昨年、BLM(黒人の命も大事だ)活動に関わって以降、大坂の発信力はスポーツ界を超えて反響を呼びつつある。スポンサーやビジネス面の協業の申し出が舞い込み、テニス以外の分野での発言も期待され、本人もそれに応じてきた。

唐突な全仏開幕直前の記者会見拒否宣言の後、大坂は「どれほど大きな問題になるか、分かっていなかった」と反省した。「今を生きるというか、感じたままを口にし、行動するタイプ」と自己分析する直情的な性格が引き起こした騒動だったが、コートの外ではその後も積極的な行動を続けている。
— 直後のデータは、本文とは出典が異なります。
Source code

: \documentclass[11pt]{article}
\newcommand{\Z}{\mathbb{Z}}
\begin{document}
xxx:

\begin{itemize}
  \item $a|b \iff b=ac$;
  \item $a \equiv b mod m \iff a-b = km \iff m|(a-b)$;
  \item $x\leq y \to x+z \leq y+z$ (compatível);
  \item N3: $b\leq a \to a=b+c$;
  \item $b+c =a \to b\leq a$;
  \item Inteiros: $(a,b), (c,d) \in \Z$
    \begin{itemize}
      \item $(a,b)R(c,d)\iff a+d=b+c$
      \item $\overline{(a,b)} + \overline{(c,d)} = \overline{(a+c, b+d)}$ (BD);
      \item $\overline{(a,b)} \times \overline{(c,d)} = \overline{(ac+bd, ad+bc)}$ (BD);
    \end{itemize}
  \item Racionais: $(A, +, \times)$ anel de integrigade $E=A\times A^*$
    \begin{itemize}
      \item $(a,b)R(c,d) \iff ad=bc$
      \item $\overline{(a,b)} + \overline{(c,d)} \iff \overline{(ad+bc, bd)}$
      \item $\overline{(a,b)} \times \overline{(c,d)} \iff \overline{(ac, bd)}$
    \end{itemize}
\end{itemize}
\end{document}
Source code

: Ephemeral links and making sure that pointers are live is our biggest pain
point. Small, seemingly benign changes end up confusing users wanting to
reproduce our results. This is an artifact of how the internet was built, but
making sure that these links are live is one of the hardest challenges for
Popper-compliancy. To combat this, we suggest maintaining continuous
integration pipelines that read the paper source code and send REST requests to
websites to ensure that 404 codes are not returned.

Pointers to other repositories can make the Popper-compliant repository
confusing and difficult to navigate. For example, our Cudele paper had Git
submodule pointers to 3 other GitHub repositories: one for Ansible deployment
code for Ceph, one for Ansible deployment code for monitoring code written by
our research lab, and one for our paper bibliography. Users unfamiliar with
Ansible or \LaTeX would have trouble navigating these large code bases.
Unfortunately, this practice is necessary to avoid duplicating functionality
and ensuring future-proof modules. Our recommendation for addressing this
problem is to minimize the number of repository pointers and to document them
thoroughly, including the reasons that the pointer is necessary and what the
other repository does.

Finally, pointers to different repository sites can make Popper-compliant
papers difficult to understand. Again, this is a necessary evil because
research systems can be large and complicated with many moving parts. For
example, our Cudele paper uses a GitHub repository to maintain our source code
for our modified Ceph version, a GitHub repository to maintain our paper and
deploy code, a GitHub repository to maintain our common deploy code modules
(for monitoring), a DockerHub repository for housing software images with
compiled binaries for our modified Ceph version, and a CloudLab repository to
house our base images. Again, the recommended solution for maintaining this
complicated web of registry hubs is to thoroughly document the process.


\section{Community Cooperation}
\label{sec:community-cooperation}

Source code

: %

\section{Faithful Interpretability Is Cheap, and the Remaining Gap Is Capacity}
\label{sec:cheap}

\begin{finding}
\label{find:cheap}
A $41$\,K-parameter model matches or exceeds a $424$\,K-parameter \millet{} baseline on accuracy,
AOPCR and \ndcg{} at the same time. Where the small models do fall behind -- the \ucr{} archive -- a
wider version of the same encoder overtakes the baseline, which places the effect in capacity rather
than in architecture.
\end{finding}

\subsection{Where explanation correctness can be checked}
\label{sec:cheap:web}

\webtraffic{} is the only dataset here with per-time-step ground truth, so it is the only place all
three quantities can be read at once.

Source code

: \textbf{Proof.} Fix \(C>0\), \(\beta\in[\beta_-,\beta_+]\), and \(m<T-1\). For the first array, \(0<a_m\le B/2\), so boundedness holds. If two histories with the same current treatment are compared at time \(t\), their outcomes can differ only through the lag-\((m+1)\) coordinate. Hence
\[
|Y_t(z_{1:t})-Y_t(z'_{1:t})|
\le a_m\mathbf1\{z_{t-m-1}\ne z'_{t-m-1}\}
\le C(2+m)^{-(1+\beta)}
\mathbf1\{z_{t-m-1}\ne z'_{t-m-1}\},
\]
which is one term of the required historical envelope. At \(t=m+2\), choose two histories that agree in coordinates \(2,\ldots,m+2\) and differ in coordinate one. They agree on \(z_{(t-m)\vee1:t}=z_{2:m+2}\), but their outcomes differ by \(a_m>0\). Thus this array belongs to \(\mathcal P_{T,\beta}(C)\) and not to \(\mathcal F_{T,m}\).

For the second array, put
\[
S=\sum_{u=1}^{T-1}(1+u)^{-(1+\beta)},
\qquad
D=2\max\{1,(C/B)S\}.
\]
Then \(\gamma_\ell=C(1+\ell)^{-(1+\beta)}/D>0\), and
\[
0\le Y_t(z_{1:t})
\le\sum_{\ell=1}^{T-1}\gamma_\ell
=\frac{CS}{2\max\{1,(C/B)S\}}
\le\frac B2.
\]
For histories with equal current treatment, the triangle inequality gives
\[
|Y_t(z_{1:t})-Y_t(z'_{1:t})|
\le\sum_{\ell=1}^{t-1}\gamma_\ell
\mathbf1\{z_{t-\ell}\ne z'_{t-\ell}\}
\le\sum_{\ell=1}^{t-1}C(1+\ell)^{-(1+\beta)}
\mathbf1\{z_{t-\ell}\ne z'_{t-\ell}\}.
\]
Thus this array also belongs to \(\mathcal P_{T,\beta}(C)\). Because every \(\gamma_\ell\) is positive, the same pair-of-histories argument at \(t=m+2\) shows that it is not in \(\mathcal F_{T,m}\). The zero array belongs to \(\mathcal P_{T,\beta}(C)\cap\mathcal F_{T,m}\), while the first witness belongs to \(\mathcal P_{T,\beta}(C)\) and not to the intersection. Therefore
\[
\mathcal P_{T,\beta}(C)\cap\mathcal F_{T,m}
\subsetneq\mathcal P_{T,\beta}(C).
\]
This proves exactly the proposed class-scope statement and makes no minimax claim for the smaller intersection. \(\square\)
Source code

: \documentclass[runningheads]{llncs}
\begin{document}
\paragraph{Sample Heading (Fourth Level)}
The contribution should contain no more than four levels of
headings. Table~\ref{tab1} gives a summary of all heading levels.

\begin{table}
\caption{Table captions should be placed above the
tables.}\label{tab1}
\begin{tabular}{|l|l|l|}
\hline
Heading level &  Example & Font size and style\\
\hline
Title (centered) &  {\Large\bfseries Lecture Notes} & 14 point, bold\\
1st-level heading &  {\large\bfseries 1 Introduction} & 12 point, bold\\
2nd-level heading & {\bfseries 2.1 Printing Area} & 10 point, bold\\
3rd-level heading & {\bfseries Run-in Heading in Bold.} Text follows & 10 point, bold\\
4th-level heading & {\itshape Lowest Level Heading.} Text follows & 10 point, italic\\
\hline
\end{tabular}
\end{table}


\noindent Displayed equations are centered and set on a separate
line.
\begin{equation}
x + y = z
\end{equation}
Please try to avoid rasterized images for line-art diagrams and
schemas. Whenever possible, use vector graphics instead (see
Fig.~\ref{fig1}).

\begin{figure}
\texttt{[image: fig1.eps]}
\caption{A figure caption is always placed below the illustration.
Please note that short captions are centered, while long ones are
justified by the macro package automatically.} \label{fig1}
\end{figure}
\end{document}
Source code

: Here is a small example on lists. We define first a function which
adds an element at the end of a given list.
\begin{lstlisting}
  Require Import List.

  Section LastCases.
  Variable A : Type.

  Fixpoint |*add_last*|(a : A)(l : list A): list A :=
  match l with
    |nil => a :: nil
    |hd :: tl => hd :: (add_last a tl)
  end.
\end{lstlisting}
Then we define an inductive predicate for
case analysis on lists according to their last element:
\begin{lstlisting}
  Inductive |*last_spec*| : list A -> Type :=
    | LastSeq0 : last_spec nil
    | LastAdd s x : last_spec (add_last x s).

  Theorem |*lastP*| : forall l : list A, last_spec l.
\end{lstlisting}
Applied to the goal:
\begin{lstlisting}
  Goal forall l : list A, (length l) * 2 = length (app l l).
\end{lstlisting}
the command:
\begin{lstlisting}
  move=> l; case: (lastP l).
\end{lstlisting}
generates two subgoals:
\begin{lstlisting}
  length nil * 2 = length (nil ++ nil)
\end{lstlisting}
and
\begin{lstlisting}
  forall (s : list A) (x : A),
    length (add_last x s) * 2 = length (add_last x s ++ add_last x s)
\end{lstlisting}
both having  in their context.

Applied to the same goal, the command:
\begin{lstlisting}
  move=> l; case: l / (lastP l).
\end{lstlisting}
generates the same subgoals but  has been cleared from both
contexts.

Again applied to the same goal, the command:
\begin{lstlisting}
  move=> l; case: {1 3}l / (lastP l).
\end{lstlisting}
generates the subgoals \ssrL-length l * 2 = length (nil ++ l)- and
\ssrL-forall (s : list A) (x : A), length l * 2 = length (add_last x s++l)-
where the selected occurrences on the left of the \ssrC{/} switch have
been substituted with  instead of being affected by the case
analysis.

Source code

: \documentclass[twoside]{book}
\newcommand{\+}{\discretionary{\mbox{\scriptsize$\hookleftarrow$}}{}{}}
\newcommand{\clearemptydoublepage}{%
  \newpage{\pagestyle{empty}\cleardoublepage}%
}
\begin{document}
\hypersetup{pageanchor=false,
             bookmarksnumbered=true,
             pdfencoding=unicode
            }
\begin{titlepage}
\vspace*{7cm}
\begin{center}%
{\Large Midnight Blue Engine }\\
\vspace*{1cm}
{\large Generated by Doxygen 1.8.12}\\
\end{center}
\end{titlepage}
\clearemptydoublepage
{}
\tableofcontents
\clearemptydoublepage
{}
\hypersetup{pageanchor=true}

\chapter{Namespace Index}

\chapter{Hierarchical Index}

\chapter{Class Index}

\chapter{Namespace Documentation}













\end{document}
様々な雑誌の表紙を飾り、タイアップ製品、企画が発表された。全米前も前哨戦の賞金をハイチ地震の復興支援に寄付すると表明し、自ら改修費を出したニューヨーク市内のコートで子供と触れ合い、敗退直後にはスキンケアブランドと共同開発した商品を発表した。驚異的な行動力だった。

9月のベネチア国際映画祭に姿を見せたシャラポワさん=AP

そんな大坂について最近、四大大会5勝のマリア・シャラポワさんが海外メディアにコメントを寄せた。現役時代は「最も稼ぐ女性アスリート」として知られ、ドーピング違反に対する出場停止処分と周囲の批判を経験し、記者会見で婚約破棄などのプライベートに関する質問にも答えてきた猛者だ。

「まず、なおみや(弱った状況にある)選手の決断を尊重すべきだ」としたうえで、大坂に対しては「つらいときでもプロとして記者会見に出て、試合について語らなければ」とアドバイス。SNSの興隆でテニス以外についての質問も増えているため「一定のルールは必要」としつつも「自分にとっては嫌な質問も、他の選手は平気なこともある。何が自分にとってベストか理解し、キャリア形成に主導権を持たなければ。今の時代にとても大切なことで、選手たちはできると思う」と結んだ。

現役時代のシャラポワさんは、いらだつ質問への切り返し、皮肉の利かせ方も際立っていて、聞いた側が何も言えなくなることも少なくなかった。コート上だけでなく、コート外でも状況をコントロールする力にたけていた。

今秋も、大坂の好きなアジアの大会が新型コロナウイルス禍で軒並みキャンセルに。3月から10月に延期になったBNPパリバ・オープンへの出場を表明しているが、さてどうなるか……。